WHAT YOU WILL DO: From the records below, transcribe exactly the lines that begin at the line with "Additional authors joined: Bastien" and end at the line with "5) Additional authors", both included.

RECORDS SUPPLIED:
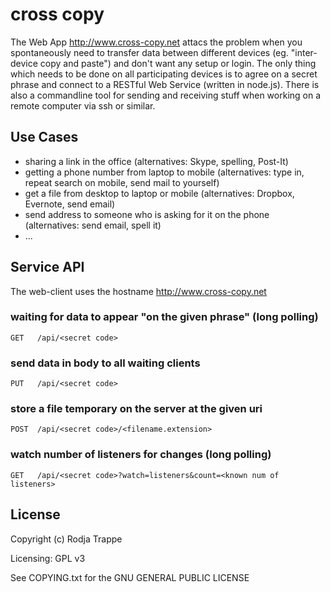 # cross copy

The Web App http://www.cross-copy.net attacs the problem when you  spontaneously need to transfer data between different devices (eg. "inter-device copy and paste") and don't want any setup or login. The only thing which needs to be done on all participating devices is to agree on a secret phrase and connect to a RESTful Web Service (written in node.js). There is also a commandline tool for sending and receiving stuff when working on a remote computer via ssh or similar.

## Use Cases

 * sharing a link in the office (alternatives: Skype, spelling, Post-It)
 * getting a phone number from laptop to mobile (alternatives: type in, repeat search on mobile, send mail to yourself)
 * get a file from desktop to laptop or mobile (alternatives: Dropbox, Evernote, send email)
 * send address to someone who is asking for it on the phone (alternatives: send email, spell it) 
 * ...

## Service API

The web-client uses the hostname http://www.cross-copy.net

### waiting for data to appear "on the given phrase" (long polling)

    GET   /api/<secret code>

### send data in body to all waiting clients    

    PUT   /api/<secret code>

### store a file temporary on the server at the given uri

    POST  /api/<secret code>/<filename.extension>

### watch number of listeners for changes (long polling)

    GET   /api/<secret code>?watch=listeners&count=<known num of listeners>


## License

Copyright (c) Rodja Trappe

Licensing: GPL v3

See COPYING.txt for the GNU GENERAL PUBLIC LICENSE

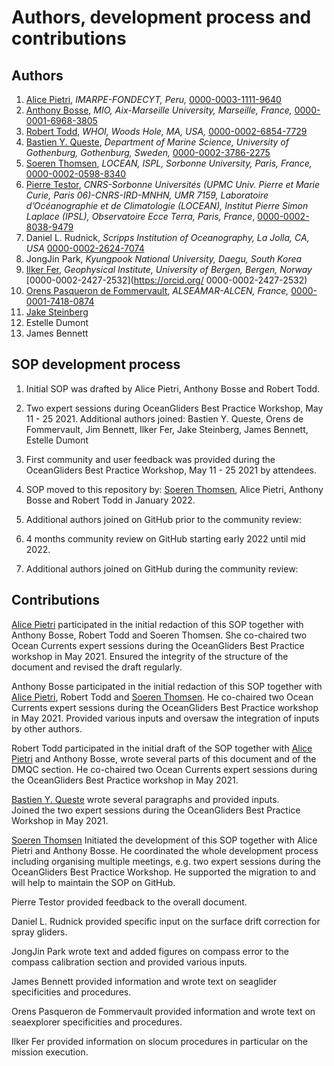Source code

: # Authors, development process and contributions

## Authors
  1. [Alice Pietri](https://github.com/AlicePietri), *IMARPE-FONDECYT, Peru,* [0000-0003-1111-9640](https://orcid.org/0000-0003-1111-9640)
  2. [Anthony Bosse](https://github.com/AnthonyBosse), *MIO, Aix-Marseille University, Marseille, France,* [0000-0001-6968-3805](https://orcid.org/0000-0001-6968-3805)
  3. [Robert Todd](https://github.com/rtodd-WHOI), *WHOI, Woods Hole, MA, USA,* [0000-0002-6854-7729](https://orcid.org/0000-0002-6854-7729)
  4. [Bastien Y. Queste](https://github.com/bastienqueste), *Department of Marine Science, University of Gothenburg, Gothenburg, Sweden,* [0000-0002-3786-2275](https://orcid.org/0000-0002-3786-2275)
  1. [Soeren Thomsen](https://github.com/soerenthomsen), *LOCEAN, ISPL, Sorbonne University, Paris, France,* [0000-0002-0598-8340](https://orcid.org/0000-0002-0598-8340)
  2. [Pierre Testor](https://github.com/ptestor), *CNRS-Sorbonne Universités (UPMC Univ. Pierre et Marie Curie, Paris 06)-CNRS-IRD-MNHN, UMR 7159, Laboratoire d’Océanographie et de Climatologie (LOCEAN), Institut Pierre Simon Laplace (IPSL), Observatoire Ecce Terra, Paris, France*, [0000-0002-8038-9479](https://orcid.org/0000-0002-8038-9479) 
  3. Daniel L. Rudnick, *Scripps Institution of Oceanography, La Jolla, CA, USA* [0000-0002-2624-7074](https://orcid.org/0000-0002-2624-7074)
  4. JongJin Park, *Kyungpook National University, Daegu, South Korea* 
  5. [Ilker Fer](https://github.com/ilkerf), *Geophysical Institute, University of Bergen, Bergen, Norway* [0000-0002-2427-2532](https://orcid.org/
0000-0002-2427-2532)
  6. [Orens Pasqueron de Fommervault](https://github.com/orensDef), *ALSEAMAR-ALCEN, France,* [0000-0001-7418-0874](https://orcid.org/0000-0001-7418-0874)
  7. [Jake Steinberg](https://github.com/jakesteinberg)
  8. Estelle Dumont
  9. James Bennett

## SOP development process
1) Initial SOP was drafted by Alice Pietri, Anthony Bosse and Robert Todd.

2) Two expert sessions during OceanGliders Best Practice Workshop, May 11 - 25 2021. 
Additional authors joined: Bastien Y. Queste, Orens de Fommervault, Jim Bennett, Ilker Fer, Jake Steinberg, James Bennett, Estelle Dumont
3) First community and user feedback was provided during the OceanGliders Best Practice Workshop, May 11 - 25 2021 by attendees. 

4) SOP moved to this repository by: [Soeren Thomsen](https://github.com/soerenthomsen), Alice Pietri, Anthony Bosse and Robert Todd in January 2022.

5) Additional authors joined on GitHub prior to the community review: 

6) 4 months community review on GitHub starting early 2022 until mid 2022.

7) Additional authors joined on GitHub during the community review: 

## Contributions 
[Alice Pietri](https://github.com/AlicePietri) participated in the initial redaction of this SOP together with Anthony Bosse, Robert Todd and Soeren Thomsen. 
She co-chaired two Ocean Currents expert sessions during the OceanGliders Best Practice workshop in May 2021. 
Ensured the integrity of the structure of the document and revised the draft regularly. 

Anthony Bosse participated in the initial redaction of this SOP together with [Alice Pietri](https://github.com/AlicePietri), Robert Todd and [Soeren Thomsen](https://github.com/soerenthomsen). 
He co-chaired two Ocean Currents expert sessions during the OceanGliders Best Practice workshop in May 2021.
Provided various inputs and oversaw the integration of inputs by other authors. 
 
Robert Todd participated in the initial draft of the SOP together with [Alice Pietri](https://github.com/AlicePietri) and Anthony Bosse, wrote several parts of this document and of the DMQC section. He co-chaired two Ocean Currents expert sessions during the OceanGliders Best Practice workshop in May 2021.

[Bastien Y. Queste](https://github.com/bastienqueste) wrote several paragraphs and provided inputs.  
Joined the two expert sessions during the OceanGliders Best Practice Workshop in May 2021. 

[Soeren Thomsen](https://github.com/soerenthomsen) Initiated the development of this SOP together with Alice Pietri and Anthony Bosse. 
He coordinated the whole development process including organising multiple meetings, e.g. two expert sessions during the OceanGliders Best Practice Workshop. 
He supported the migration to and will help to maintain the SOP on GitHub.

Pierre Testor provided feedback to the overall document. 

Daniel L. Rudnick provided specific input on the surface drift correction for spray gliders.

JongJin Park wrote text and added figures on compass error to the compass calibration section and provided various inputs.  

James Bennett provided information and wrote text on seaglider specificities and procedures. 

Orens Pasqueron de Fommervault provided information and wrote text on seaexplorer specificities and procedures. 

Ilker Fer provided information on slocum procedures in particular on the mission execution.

---

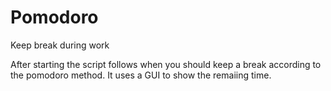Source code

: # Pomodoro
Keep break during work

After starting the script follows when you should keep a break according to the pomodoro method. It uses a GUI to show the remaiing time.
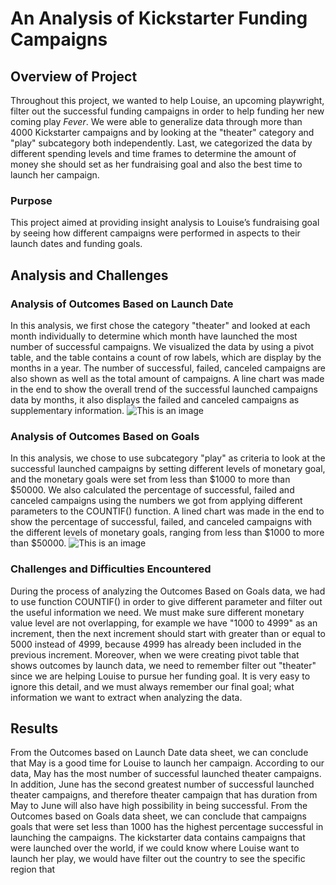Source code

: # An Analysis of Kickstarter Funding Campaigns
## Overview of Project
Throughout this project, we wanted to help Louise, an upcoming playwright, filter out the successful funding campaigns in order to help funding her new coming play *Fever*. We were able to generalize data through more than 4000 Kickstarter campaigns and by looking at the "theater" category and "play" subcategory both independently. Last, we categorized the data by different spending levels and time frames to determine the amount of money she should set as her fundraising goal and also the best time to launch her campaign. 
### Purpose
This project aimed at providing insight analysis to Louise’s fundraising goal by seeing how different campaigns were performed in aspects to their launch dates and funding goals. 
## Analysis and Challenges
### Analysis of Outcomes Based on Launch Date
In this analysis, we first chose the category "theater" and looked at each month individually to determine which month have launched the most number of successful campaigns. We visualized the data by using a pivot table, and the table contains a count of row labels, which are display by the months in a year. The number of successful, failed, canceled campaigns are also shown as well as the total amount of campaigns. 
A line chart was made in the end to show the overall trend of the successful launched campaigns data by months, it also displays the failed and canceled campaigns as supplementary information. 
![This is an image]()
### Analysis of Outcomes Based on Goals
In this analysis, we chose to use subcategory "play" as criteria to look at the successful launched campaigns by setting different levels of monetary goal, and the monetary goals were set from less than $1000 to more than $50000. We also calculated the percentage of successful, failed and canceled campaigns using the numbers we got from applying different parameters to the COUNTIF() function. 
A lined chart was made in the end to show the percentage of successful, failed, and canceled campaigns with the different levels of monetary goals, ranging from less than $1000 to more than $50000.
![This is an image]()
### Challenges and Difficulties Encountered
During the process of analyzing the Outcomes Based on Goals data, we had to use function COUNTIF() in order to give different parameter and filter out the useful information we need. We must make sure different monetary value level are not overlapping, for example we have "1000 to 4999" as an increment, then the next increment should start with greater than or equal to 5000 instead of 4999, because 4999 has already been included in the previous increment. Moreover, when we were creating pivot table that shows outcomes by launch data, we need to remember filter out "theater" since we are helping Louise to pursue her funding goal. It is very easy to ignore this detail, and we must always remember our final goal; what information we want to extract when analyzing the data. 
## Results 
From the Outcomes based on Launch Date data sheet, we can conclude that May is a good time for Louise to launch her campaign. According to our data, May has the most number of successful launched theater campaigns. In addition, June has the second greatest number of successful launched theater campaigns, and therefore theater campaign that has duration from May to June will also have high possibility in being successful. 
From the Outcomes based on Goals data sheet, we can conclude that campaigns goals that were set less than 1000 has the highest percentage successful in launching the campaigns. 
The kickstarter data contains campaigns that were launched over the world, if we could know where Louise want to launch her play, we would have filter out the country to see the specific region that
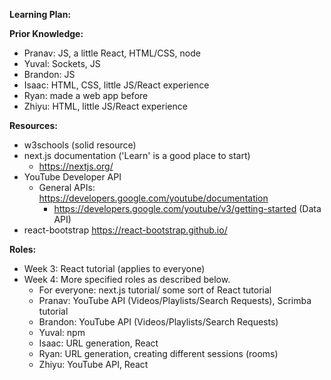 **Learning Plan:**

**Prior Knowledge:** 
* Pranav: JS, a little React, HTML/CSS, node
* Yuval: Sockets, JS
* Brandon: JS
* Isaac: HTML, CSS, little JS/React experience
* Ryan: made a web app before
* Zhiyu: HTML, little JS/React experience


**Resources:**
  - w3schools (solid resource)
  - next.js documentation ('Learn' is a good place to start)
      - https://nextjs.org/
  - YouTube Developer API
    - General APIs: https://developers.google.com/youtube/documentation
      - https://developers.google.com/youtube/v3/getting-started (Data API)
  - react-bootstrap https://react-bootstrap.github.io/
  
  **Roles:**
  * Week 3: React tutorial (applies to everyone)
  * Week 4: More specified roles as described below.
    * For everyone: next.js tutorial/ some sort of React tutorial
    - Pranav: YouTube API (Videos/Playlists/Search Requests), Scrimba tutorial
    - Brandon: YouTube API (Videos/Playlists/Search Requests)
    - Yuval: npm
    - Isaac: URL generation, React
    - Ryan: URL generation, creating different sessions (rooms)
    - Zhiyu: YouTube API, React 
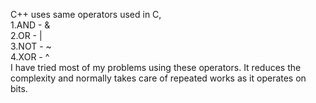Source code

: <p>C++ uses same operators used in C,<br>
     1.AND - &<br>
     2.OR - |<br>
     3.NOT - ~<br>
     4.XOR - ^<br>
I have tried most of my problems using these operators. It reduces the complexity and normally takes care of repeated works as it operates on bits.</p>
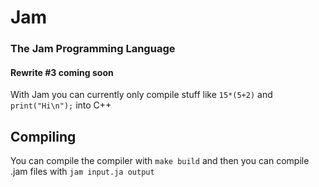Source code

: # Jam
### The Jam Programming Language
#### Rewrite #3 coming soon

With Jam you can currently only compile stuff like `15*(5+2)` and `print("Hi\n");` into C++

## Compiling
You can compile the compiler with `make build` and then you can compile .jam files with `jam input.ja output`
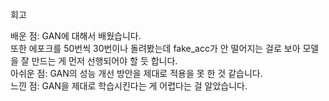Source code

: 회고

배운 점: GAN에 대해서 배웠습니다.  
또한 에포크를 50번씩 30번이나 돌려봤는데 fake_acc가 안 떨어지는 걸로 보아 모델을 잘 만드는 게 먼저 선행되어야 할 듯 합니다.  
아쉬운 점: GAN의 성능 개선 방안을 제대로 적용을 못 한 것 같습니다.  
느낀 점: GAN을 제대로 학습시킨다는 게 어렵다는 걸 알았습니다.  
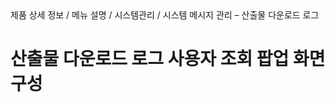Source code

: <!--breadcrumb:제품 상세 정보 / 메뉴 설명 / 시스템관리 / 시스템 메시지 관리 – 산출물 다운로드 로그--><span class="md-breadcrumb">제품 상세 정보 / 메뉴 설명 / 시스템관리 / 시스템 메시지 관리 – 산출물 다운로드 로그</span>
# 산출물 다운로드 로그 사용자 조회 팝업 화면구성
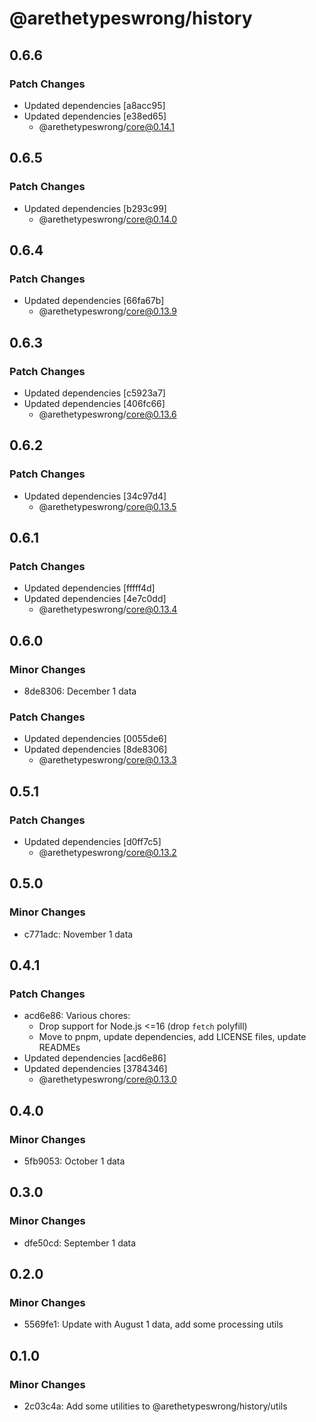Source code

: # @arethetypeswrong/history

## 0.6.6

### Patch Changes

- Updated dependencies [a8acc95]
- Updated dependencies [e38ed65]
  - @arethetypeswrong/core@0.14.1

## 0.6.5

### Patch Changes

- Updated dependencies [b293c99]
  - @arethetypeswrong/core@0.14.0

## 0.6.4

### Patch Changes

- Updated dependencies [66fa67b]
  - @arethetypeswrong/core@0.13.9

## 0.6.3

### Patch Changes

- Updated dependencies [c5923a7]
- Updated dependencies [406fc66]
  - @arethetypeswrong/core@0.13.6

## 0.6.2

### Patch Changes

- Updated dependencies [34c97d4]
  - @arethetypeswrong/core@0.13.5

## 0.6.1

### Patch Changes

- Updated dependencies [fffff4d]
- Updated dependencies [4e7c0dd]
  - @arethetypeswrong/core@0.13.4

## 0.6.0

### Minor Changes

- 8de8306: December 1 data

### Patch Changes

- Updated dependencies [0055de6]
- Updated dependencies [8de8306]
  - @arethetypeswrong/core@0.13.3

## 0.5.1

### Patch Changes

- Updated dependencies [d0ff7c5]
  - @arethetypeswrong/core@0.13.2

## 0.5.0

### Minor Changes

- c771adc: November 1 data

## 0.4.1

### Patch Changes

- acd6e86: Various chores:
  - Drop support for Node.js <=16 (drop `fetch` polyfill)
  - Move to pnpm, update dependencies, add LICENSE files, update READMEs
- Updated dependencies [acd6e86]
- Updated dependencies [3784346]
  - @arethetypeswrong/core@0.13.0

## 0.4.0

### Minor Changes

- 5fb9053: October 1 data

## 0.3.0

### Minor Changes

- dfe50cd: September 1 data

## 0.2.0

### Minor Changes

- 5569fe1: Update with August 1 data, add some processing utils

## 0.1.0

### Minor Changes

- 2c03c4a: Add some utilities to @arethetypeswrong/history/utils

EXPECTED ANSWER:
Additional authors joined: Bastien Y. Queste, Orens de Fommervault, Jim Bennett, Ilker Fer, Jake Steinberg, James Bennett, Estelle Dumont
3) First community and user feedback was provided during the OceanGliders Best Practice Workshop, May 11 - 25 2021 by attendees. 

4) SOP moved to this repository by: [Soeren Thomsen](https://github.com/soerenthomsen), Alice Pietri, Anthony Bosse and Robert Todd in January 2022.

5) Additional authors joined on GitHub prior to the community review: 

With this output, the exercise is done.